--- DATA TO EXAMINE Enclosed Below ---

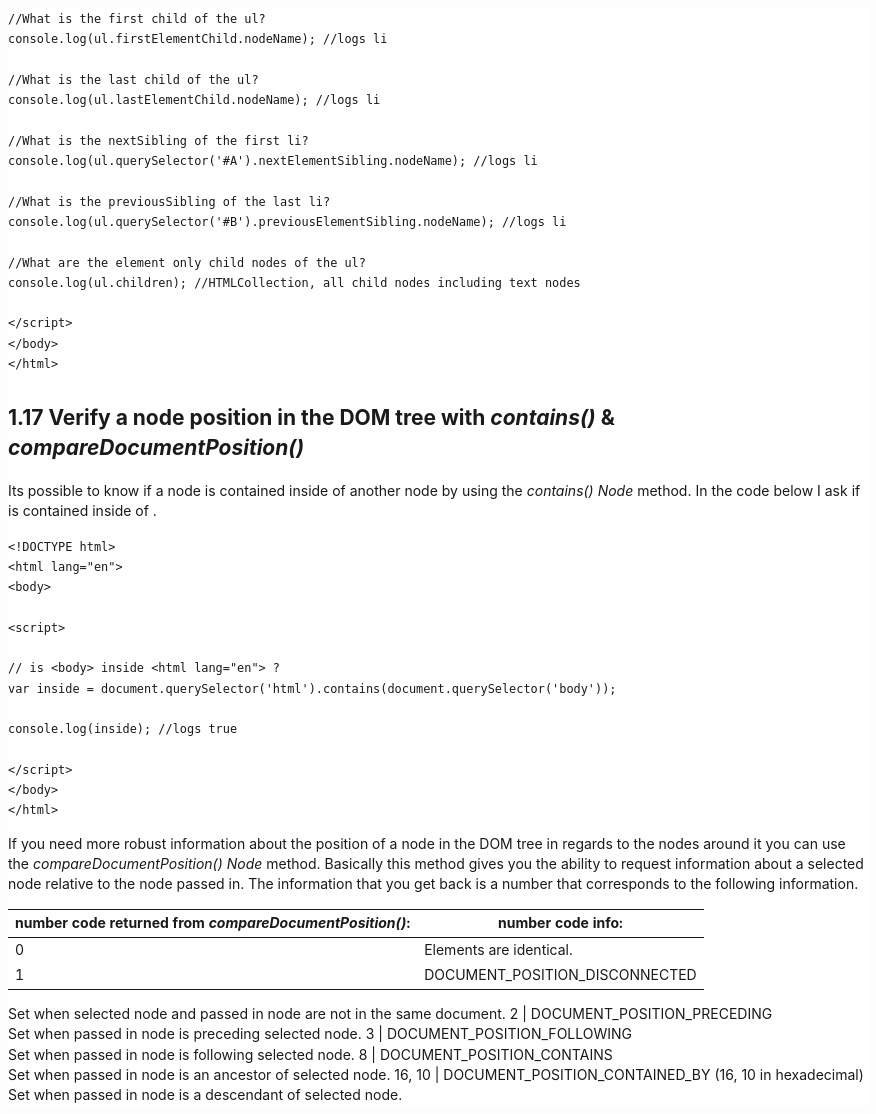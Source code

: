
 ```
//What is the first child of the ul?
console.log(ul.firstElementChild.nodeName); //logs li

//What is the last child of the ul?
console.log(ul.lastElementChild.nodeName); //logs li

//What is the nextSibling of the first li?
console.log(ul.querySelector('#A').nextElementSibling.nodeName); //logs li

//What is the previousSibling of the last li?
console.log(ul.querySelector('#B').previousElementSibling.nodeName); //logs li

//What are the element only child nodes of the ul? 
console.log(ul.children); //HTMLCollection, all child nodes including text nodes

</script>
</body>
</html>
```

## 1.17 Verify a node position in the DOM tree with _contains()_ & _compareDocumentPosition()_

Its possible to know if a node is contained inside of another node by using the _contains()_ _Node_ method. In the code below I ask if _<body>_ is contained inside of _<html lang="en">_.

```
<!DOCTYPE html>
<html lang="en">
<body>

<script>

// is <body> inside <html lang="en"> ?
var inside = document.querySelector('html').contains(document.querySelector('body'));

console.log(inside); //logs true

</script>
</body>
</html>
```

If you need more robust information about the position of a node in the DOM tree in regards to the nodes around it you can use the _compareDocumentPosition()_ _Node_ method. Basically this method gives you the ability to request information about a selected node relative to the node passed in. The information that you get back is a number that corresponds to the following information.

number code returned from _compareDocumentPosition()_: | number code info:
------------------------------------------------------ | --------------------------------------------------------------------------------------------------------------------
0                                                      | Elements are identical.
1                                                      | DOCUMENT_POSITION_DISCONNECTED<br>
Set when selected node and passed in node are not in the same document.
2                                                      | DOCUMENT_POSITION_PRECEDING<br>
Set when passed in node is preceding selected node.
3                                                      | DOCUMENT_POSITION_FOLLOWING<br>
Set when passed in node is following selected node.
8                                                      | DOCUMENT_POSITION_CONTAINS<br>
Set when passed in node is an ancestor of selected node.
16, 10                                                 | DOCUMENT_POSITION_CONTAINED_BY (16, 10 in hexadecimal)<br>
Set when passed in node is a descendant of selected node.
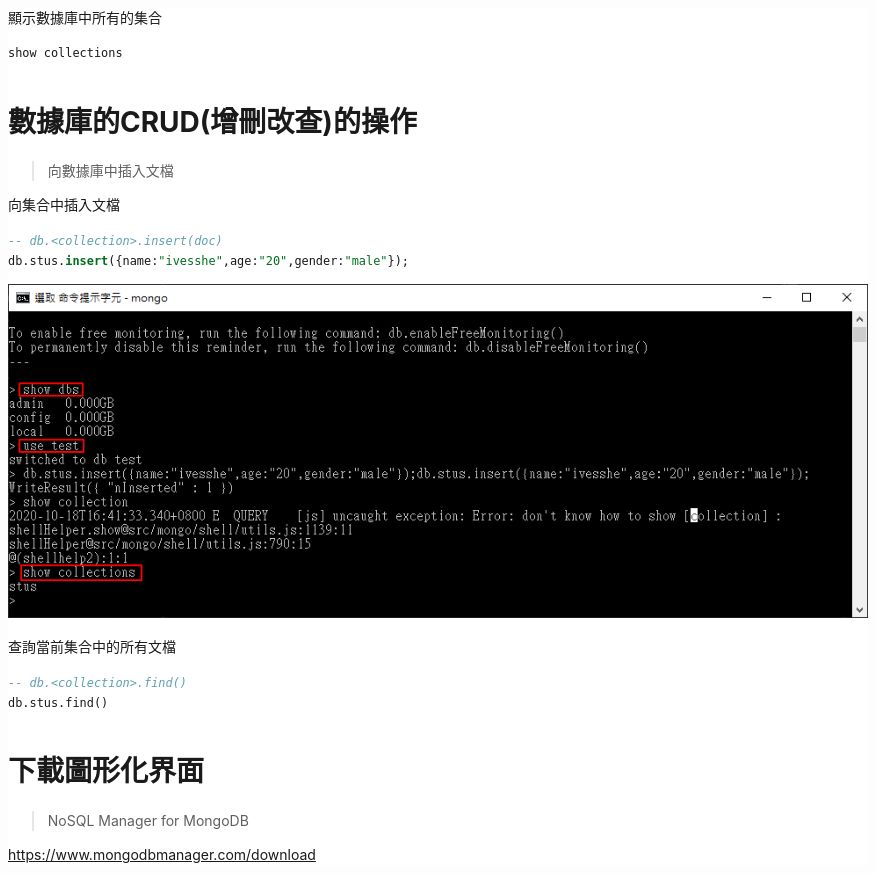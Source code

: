 顯示數據庫中所有的集合
```sql
show collections
```

# 數據庫的CRUD(增刪改查)的操作

> 向數據庫中插入文檔

向集合中插入文檔
```sql
-- db.<collection>.insert(doc)
db.stus.insert({name:"ivesshe",age:"20",gender:"male"});
```

![image](./images/20201018164214.png)

查詢當前集合中的所有文檔
```sql
-- db.<collection>.find()
db.stus.find()
```

# 下載圖形化界面

> NoSQL Manager for MongoDB

https://www.mongodbmanager.com/download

--- End of Enclosed DATA TO EXAMINE ---

Write the material out again word for word and omit any images.

Source code

:
 ```
//What is the first child of the ul?
console.log(ul.firstElementChild.nodeName); //logs li

//What is the last child of the ul?
console.log(ul.lastElementChild.nodeName); //logs li

//What is the nextSibling of the first li?
console.log(ul.querySelector('#A').nextElementSibling.nodeName); //logs li

//What is the previousSibling of the last li?
console.log(ul.querySelector('#B').previousElementSibling.nodeName); //logs li

//What are the element only child nodes of the ul? 
console.log(ul.children); //HTMLCollection, all child nodes including text nodes

</script>
</body>
</html>
```

## 1.17 Verify a node position in the DOM tree with _contains()_ & _compareDocumentPosition()_

Its possible to know if a node is contained inside of another node by using the _contains()_ _Node_ method. In the code below I ask if _<body>_ is contained inside of _<html lang="en">_.

```
<!DOCTYPE html>
<html lang="en">
<body>

<script>

// is <body> inside <html lang="en"> ?
var inside = document.querySelector('html').contains(document.querySelector('body'));

console.log(inside); //logs true

</script>
</body>
</html>
```

If you need more robust information about the position of a node in the DOM tree in regards to the nodes around it you can use the _compareDocumentPosition()_ _Node_ method. Basically this method gives you the ability to request information about a selected node relative to the node passed in. The information that you get back is a number that corresponds to the following information.

number code returned from _compareDocumentPosition()_: | number code info:
------------------------------------------------------ | --------------------------------------------------------------------------------------------------------------------
0                                                      | Elements are identical.
1                                                      | DOCUMENT_POSITION_DISCONNECTED<br>
Set when selected node and passed in node are not in the same document.
2                                                      | DOCUMENT_POSITION_PRECEDING<br>
Set when passed in node is preceding selected node.
3                                                      | DOCUMENT_POSITION_FOLLOWING<br>
Set when passed in node is following selected node.
8                                                      | DOCUMENT_POSITION_CONTAINS<br>
Set when passed in node is an ancestor of selected node.
16, 10                                                 | DOCUMENT_POSITION_CONTAINED_BY (16, 10 in hexadecimal)<br>
Set when passed in node is a descendant of selected node.
Source code

: 顯示數據庫中所有的集合
```sql
show collections
```

# 數據庫的CRUD(增刪改查)的操作

> 向數據庫中插入文檔

向集合中插入文檔
```sql
-- db.<collection>.insert(doc)
db.stus.insert({name:"ivesshe",age:"20",gender:"male"});
```

![image](./images/20201018164214.png)

查詢當前集合中的所有文檔
```sql
-- db.<collection>.find()
db.stus.find()
```

# 下載圖形化界面

> NoSQL Manager for MongoDB

https://www.mongodbmanager.com/download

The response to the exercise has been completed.